━━ Given entries

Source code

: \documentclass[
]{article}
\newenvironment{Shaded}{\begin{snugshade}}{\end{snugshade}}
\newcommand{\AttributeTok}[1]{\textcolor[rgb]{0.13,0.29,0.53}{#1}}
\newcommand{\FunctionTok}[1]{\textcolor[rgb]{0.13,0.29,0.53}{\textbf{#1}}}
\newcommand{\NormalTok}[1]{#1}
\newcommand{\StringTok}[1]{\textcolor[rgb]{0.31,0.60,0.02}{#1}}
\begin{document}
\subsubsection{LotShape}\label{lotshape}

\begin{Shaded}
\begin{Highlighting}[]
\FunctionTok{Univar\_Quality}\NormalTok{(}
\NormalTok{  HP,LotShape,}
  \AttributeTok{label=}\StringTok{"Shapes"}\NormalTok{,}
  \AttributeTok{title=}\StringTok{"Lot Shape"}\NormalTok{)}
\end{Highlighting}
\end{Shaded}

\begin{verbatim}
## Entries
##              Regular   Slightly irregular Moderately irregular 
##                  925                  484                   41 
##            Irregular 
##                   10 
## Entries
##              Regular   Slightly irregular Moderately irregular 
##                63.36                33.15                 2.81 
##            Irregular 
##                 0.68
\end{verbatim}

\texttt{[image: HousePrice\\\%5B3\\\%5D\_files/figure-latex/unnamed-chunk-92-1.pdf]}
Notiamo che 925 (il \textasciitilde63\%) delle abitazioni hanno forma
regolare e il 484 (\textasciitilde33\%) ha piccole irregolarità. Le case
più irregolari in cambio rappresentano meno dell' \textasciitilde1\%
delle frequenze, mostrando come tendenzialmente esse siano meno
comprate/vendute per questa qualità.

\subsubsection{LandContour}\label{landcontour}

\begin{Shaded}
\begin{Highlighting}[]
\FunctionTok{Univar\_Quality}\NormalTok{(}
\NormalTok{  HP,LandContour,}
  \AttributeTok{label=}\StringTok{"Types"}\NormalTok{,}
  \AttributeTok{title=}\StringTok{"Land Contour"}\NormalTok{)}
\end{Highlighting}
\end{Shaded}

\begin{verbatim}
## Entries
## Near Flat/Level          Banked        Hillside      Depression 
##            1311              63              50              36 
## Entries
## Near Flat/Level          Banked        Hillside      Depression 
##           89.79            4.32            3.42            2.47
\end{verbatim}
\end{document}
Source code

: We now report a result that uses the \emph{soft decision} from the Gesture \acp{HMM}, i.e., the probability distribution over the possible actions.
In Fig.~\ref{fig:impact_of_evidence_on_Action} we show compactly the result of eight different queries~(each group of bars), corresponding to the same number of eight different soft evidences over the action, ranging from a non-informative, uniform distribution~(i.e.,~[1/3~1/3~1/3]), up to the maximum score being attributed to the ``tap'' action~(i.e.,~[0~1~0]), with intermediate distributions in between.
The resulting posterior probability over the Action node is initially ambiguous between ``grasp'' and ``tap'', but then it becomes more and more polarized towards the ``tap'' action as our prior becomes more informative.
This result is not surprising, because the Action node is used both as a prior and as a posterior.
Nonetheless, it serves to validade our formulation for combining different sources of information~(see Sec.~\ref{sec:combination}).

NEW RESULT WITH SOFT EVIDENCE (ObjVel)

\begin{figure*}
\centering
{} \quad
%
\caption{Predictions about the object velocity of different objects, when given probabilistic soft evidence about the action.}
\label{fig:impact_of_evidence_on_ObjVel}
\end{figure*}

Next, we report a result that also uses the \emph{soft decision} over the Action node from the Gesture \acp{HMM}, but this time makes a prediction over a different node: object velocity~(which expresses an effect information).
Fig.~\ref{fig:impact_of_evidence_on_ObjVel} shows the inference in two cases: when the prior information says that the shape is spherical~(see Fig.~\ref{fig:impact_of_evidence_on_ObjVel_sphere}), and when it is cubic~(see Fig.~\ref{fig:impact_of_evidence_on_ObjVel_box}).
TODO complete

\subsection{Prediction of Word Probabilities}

━━━━

Task >> Copy the records above exactly as they appear.

Reply >>
Source code

: \documentclass[
]{article}
\newenvironment{Shaded}{\begin{snugshade}}{\end{snugshade}}
\newcommand{\AttributeTok}[1]{\textcolor[rgb]{0.13,0.29,0.53}{#1}}
\newcommand{\FunctionTok}[1]{\textcolor[rgb]{0.13,0.29,0.53}{\textbf{#1}}}
\newcommand{\NormalTok}[1]{#1}
\newcommand{\StringTok}[1]{\textcolor[rgb]{0.31,0.60,0.02}{#1}}
\begin{document}
\subsubsection{LotShape}\label{lotshape}

\begin{Shaded}
\begin{Highlighting}[]
\FunctionTok{Univar\_Quality}\NormalTok{(}
\NormalTok{  HP,LotShape,}
  \AttributeTok{label=}\StringTok{"Shapes"}\NormalTok{,}
  \AttributeTok{title=}\StringTok{"Lot Shape"}\NormalTok{)}
\end{Highlighting}
\end{Shaded}

\begin{verbatim}
## Entries
##              Regular   Slightly irregular Moderately irregular 
##                  925                  484                   41 
##            Irregular 
##                   10 
## Entries
##              Regular   Slightly irregular Moderately irregular 
##                63.36                33.15                 2.81 
##            Irregular 
##                 0.68
\end{verbatim}

\texttt{[image: HousePrice\\\%5B3\\\%5D\_files/figure-latex/unnamed-chunk-92-1.pdf]}
Notiamo che 925 (il \textasciitilde63\%) delle abitazioni hanno forma
regolare e il 484 (\textasciitilde33\%) ha piccole irregolarità. Le case
più irregolari in cambio rappresentano meno dell' \textasciitilde1\%
delle frequenze, mostrando come tendenzialmente esse siano meno
comprate/vendute per questa qualità.

\subsubsection{LandContour}\label{landcontour}

\begin{Shaded}
\begin{Highlighting}[]
\FunctionTok{Univar\_Quality}\NormalTok{(}
\NormalTok{  HP,LandContour,}
  \AttributeTok{label=}\StringTok{"Types"}\NormalTok{,}
  \AttributeTok{title=}\StringTok{"Land Contour"}\NormalTok{)}
\end{Highlighting}
\end{Shaded}

\begin{verbatim}
## Entries
## Near Flat/Level          Banked        Hillside      Depression 
##            1311              63              50              36 
## Entries
## Near Flat/Level          Banked        Hillside      Depression 
##           89.79            4.32            3.42            2.47
\end{verbatim}
\end{document}
Source code

: We now report a result that uses the \emph{soft decision} from the Gesture \acp{HMM}, i.e., the probability distribution over the possible actions.
In Fig.~\ref{fig:impact_of_evidence_on_Action} we show compactly the result of eight different queries~(each group of bars), corresponding to the same number of eight different soft evidences over the action, ranging from a non-informative, uniform distribution~(i.e.,~[1/3~1/3~1/3]), up to the maximum score being attributed to the ``tap'' action~(i.e.,~[0~1~0]), with intermediate distributions in between.
The resulting posterior probability over the Action node is initially ambiguous between ``grasp'' and ``tap'', but then it becomes more and more polarized towards the ``tap'' action as our prior becomes more informative.
This result is not surprising, because the Action node is used both as a prior and as a posterior.
Nonetheless, it serves to validade our formulation for combining different sources of information~(see Sec.~\ref{sec:combination}).

NEW RESULT WITH SOFT EVIDENCE (ObjVel)

\begin{figure*}
\centering
{} \quad
%
\caption{Predictions about the object velocity of different objects, when given probabilistic soft evidence about the action.}
\label{fig:impact_of_evidence_on_ObjVel}
\end{figure*}

Next, we report a result that also uses the \emph{soft decision} over the Action node from the Gesture \acp{HMM}, but this time makes a prediction over a different node: object velocity~(which expresses an effect information).
Fig.~\ref{fig:impact_of_evidence_on_ObjVel} shows the inference in two cases: when the prior information says that the shape is spherical~(see Fig.~\ref{fig:impact_of_evidence_on_ObjVel_sphere}), and when it is cubic~(see Fig.~\ref{fig:impact_of_evidence_on_ObjVel_box}).
TODO complete

\subsection{Prediction of Word Probabilities}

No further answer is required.